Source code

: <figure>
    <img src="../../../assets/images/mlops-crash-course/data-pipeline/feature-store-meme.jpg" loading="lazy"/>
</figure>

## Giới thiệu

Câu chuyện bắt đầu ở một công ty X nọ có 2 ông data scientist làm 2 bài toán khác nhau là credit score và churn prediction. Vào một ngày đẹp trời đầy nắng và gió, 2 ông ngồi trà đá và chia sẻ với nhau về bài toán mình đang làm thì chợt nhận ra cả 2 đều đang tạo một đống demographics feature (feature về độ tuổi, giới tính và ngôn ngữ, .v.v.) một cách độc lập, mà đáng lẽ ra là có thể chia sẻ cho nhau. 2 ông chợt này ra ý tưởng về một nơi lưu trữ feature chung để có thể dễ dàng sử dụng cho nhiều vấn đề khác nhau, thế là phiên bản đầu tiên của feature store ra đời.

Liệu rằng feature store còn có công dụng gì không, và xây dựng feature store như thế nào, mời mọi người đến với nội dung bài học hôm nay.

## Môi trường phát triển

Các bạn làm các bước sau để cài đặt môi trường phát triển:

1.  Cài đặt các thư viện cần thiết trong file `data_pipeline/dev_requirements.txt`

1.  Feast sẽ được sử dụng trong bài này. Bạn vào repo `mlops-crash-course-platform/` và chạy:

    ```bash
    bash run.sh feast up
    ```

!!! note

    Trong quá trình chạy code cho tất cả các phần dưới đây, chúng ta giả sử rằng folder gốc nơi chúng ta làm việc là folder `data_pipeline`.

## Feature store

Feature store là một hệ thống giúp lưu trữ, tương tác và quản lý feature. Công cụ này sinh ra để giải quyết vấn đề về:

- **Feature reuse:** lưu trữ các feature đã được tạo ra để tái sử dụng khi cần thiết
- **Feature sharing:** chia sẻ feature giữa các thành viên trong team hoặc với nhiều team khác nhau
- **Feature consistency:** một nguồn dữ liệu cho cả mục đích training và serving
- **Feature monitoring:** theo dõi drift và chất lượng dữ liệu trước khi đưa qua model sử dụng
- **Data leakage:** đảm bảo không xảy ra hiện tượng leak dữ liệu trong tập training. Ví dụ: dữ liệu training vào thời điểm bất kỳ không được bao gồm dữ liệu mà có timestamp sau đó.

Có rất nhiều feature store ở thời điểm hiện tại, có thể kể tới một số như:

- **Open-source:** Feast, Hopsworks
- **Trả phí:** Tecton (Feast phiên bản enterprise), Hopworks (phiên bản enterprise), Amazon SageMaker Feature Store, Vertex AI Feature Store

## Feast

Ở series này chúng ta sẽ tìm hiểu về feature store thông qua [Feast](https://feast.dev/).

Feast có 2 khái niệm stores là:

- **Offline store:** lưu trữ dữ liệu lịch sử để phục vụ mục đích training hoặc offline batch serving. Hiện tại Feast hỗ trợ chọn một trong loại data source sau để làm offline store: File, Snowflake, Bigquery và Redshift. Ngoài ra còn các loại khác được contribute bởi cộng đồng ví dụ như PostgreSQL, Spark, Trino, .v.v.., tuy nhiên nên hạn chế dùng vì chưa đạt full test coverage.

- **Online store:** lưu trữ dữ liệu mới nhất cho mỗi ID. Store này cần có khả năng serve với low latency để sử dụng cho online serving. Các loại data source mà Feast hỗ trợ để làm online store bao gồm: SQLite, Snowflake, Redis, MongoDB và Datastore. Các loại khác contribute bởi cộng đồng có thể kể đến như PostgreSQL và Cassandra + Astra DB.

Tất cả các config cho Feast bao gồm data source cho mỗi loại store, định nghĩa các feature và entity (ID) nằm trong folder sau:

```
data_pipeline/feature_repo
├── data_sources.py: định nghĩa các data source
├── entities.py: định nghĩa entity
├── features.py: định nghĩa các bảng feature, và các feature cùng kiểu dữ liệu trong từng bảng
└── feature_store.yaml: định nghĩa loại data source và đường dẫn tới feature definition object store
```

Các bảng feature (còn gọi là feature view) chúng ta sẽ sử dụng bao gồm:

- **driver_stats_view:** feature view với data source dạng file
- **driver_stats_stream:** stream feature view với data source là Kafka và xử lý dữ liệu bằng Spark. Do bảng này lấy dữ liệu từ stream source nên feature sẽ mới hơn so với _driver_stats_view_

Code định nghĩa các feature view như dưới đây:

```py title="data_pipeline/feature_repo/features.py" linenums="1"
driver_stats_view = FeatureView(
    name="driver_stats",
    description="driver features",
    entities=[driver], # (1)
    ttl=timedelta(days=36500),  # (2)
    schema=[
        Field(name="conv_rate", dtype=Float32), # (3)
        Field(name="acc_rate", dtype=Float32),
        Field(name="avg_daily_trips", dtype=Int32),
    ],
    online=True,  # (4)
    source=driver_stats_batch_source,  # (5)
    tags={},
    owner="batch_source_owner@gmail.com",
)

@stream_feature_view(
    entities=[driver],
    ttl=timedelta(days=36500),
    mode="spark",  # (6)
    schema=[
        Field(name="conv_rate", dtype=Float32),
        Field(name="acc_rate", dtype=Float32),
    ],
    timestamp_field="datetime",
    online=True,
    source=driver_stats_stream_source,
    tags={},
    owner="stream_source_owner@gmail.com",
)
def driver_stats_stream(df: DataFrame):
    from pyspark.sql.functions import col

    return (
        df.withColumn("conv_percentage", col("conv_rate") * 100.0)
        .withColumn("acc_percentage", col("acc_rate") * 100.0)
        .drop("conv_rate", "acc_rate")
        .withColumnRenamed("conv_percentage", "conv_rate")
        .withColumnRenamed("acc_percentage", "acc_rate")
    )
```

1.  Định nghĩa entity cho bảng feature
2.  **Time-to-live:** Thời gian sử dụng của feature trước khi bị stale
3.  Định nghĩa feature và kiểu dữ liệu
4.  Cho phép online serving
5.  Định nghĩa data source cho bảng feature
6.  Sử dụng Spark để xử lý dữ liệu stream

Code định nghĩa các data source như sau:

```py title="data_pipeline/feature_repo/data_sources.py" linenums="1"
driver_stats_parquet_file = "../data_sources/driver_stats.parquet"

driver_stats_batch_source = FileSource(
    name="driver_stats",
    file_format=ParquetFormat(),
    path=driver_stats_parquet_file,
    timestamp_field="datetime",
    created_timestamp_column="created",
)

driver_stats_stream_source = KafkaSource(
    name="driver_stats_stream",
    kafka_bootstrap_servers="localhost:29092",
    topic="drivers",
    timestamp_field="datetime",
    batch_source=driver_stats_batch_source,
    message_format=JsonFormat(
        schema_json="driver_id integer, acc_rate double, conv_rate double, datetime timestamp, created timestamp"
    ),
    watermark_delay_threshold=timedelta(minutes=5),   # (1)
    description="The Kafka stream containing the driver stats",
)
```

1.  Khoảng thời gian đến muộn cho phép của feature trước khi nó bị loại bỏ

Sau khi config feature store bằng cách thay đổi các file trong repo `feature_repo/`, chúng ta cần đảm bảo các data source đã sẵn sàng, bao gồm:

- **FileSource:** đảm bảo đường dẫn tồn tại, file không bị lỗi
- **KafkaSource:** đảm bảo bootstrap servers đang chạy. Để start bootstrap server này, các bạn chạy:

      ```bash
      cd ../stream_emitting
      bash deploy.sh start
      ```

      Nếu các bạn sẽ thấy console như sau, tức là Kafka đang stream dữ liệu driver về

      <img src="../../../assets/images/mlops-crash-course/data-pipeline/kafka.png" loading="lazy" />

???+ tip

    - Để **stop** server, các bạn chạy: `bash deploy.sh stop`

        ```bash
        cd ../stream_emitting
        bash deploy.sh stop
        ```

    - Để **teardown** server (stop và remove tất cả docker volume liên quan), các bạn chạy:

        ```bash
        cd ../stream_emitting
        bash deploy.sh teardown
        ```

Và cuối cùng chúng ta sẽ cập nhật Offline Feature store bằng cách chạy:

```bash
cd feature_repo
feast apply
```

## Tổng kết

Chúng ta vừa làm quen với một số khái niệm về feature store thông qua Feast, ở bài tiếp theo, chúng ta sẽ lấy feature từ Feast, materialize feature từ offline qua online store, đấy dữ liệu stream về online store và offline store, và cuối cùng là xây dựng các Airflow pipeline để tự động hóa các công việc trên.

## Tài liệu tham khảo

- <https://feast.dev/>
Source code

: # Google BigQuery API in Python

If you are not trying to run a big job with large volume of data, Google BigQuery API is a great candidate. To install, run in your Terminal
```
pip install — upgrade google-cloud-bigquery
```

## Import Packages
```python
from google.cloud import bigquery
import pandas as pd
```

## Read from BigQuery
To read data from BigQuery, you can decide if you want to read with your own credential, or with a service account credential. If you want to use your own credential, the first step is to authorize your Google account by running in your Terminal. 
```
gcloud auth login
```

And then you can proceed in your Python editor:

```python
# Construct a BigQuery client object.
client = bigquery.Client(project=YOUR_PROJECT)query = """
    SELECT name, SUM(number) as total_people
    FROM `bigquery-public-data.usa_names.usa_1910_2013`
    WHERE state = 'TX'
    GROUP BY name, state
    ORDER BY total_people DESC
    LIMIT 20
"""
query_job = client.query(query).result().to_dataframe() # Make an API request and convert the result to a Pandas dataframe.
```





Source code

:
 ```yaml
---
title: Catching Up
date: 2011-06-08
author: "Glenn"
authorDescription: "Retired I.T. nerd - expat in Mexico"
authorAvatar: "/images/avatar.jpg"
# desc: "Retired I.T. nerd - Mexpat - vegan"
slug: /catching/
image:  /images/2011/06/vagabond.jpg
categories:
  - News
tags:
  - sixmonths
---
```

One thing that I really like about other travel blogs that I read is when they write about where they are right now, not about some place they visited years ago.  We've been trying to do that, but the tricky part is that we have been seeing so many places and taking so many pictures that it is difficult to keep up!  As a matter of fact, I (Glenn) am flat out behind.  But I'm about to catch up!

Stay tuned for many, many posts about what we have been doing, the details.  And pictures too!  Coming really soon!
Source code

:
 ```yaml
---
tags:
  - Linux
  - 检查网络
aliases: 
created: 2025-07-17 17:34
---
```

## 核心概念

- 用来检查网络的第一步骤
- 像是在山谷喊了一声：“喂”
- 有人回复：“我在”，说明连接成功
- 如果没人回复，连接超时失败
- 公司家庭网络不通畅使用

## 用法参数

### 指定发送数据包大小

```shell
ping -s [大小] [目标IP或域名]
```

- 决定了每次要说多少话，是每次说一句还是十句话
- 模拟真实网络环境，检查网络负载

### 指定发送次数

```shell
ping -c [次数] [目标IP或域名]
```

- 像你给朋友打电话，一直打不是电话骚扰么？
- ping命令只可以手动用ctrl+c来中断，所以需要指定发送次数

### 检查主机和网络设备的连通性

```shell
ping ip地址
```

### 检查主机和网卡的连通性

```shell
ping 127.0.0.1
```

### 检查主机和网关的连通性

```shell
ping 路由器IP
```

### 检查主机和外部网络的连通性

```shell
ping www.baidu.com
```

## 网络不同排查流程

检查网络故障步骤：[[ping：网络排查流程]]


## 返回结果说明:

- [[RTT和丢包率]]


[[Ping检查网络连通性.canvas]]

----

Start at the first line of the material. Reproduce every line exactly, ending with the line that holds "## Giới thiệu".

→ **REPLY TO THE EXERCISE**
Source code

: <figure>
    <img src="../../../assets/images/mlops-crash-course/data-pipeline/feature-store-meme.jpg" loading="lazy"/>
</figure>

## Giới thiệu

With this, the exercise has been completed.